The Amazing Vikings

They earned their brutal reputation--but the Norse were also craftsmen, explorers and believers in democracy

  • Ravagers, despoilers, pagans, heathens — such epithets pretty well summed up the Vikings for those who lived in the British Isles during medieval times. For hundreds of years after their bloody appearance at the end of the 8th century A.D., these ruthless raiders would periodically sweep in from the sea to kill, plunder and destroy, essentially at will. "From the fury of the Northmen, deliver us, O Lord" was a prayer uttered frequently and fervently at the close of the first millennium. Small wonder that the ancient Anglo-Saxons — and their cultural descendants in England, the U.S. and Canada — think of these seafaring Scandinavians as little more than violent brutes.

    But that view is wildly skewed. The Vikings were indeed raiders, but they were also traders whose economic network stretched from today's Iraq all the way to the Canadian Arctic. They were democrats who founded the world's oldest surviving parliament while Britain was still mired in feudalism. They were master metalworkers, fashioning exquisite jewelry from silver, gold and bronze. Above all, they were intrepid explorers whose restless hearts brought them to North America some 500 years before Columbus.

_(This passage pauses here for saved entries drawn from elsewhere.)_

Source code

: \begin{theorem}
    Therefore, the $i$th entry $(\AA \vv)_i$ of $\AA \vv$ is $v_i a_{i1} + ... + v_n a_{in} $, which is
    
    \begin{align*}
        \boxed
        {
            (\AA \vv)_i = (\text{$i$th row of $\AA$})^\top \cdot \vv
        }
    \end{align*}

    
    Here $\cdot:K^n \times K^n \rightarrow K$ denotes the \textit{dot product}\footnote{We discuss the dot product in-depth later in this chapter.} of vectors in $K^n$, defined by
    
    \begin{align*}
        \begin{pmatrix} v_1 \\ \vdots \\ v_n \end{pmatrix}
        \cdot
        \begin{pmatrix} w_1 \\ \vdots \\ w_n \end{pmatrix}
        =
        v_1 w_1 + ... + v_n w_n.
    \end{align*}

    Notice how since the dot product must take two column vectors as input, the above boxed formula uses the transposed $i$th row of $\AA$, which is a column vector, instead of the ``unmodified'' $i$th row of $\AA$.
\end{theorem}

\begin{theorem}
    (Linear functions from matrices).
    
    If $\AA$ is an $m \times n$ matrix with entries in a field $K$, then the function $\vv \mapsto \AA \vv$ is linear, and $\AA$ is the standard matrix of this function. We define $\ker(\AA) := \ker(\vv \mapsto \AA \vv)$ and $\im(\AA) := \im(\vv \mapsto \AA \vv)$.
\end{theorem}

    The broad outlines of Viking culture and achievement have been known to experts for decades, but a spate of new scholarship, based largely on archaeological excavations in Europe, Iceland, Greenland and Canada, has begun to fill in the elusive details. And now the rest of us have a chance to share in those discoveries with the opening last week of a wonderfully rich exhibition titled "Vikings: The North Atlantic Saga" at the National Museum of Natural History in Washington.

    Timed to commemorate the thousand-year anniversary of Leif Eriksson's arrival in North America, the show examines the Vikings and their Norse descendants from about A.D. 740 to 1450 — focusing especially on their westward expansion and on the persistent mysteries of how extensively the Vikings explored North America and why they abandoned their outpost here.

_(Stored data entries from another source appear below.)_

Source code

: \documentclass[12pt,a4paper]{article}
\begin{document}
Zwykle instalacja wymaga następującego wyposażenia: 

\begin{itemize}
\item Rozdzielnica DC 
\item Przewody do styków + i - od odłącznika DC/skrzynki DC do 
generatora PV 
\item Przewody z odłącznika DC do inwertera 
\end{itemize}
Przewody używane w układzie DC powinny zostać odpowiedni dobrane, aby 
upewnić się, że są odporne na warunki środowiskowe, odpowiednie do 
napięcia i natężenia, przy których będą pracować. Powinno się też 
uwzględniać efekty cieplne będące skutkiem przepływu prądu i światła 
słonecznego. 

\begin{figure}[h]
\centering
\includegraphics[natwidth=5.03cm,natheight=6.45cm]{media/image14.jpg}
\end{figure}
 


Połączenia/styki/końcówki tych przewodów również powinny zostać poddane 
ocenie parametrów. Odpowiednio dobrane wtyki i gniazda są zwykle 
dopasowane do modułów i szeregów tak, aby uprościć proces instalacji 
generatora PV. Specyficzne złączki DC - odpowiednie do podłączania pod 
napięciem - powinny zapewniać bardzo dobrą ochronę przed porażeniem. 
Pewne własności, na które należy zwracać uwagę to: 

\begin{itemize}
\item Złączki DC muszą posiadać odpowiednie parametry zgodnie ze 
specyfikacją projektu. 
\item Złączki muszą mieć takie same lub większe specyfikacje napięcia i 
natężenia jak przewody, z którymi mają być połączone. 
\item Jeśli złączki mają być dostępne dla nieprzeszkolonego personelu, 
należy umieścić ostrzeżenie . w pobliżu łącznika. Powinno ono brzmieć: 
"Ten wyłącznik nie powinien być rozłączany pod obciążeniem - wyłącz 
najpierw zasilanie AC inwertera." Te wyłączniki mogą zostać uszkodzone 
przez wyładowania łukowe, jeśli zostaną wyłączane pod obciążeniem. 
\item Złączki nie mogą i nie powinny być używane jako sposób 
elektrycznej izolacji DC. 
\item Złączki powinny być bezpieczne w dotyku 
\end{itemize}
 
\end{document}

    In doing so, the curators have laid to rest a number of popular misconceptions, including one they perpetuate in the show's title. The term Viking (possibly from the Old Norse vik , meaning bay) refers properly only to men who went on raids. All Vikings were Norse, but not all Norse were Vikings — and those who were did their viking only part time. Vikings didn't wear horned helmets (a fiction probably created for 19th century opera). And while rape and pillage were part of the agenda, they were a small part of Norse life.

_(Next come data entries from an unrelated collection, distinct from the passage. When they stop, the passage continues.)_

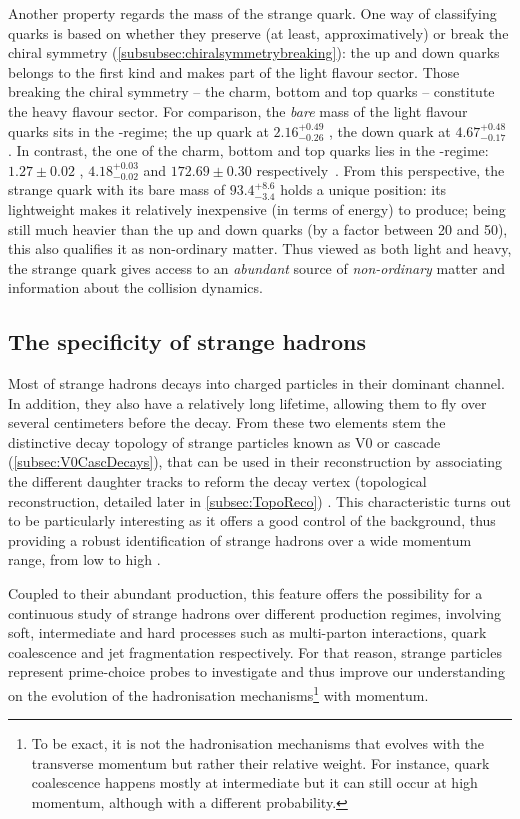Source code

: Another property regards the mass of the strange quark. One way of classifying quarks is based on whether they preserve (at least, approximatively) or break the chiral symmetry (\Sec\ref{subsubsec:chiralsymmetrybreaking}): the up and down quarks belongs to the first kind and makes part of the light flavour sector. Those breaking the chiral symmetry -- the charm, bottom and top quarks -- constitute the heavy flavour sector. For comparison, the \emph{bare} mass of the light flavour quarks sits in the \mmass-regime; the up quark at $2.16_{-0.26}^{+0.49}$ \mmass, the down quark at $4.67_{-0.17}^{+0.48}$ \mmass. In contrast, the one of the charm, bottom and top quarks lies in the \gmass-regime: $1.27 \pm 0.02$ \gmass, $4.18_{-0.02}^{+0.03}$ \gmass and $172.69 \pm 0.30$ \gmass respectively~\cite{particledatagroupReviewParticlePhysics2022}. From this perspective, the strange quark with its bare mass of $93.4_{-3.4}^{+8.6}$ \mmass holds a unique position: its lightweight makes it relatively inexpensive (in terms of energy) to produce; being still much heavier than the up and down quarks (by a factor between 20 and 50), this also qualifies it as non-ordinary matter. Thus viewed as both light and heavy, the strange quark gives access to an \emph{abundant} source of \emph{non-ordinary} matter and information about the collision dynamics.


\subsection{The specificity of strange hadrons}
\label{subsec:SpecStrangeHadrons}

Most of strange hadrons decays into charged particles in their dominant channel. In addition, they also have a relatively long lifetime, allowing them to fly over several centimeters before the decay. From these two elements stem the distinctive decay topology of strange particles known as V0 or cascade (\Sec\ref{subsec:V0CascDecays}), that can be used in their reconstruction by associating the different daughter tracks to reform the decay vertex (topological reconstruction, detailed later in \Sec\ref{subsec:TopoReco}) \cite{speltzCaracterisationEtatDense2006}. This characteristic turns out to be particularly interesting as it offers a good control of the background, thus providing a robust identification of strange hadrons over a wide momentum range, from low to high \pT.

Coupled to their abundant production, this feature offers the possibility for a continuous study of strange hadrons over different production regimes, involving soft, intermediate and hard processes such as multi-parton interactions, quark coalescence and jet fragmentation respectively. For that reason, strange particles represent prime-choice probes to investigate and thus improve our understanding on the evolution of the hadronisation mechanisms\footnote{To be exact, it is not the hadronisation mechanisms that evolves with the transverse momentum but rather their relative weight. For instance, quark coalescence happens mostly at intermediate \pT but it can still occur at high momentum, although with a different probability.} with momentum.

    In fact, this mostly blue-eyed, blond or reddish-haired people who originated in what is now Scandinavia were primarily farmers and herdsmen. They grew grains and vegetables during the short summer but depended mostly on livestock — cattle, goats, sheep and pigs. They weren't Christian until the late 10th century, yet they were not irreligious. Like the ancient Greeks and Romans, they worshiped a pantheon of deities, three of whom — Odin, Thor and Freya — we recall every week, as Wednesday, Thursday and Friday were named after them. (Other Norse words that endure in modern English: berserk and starboard.)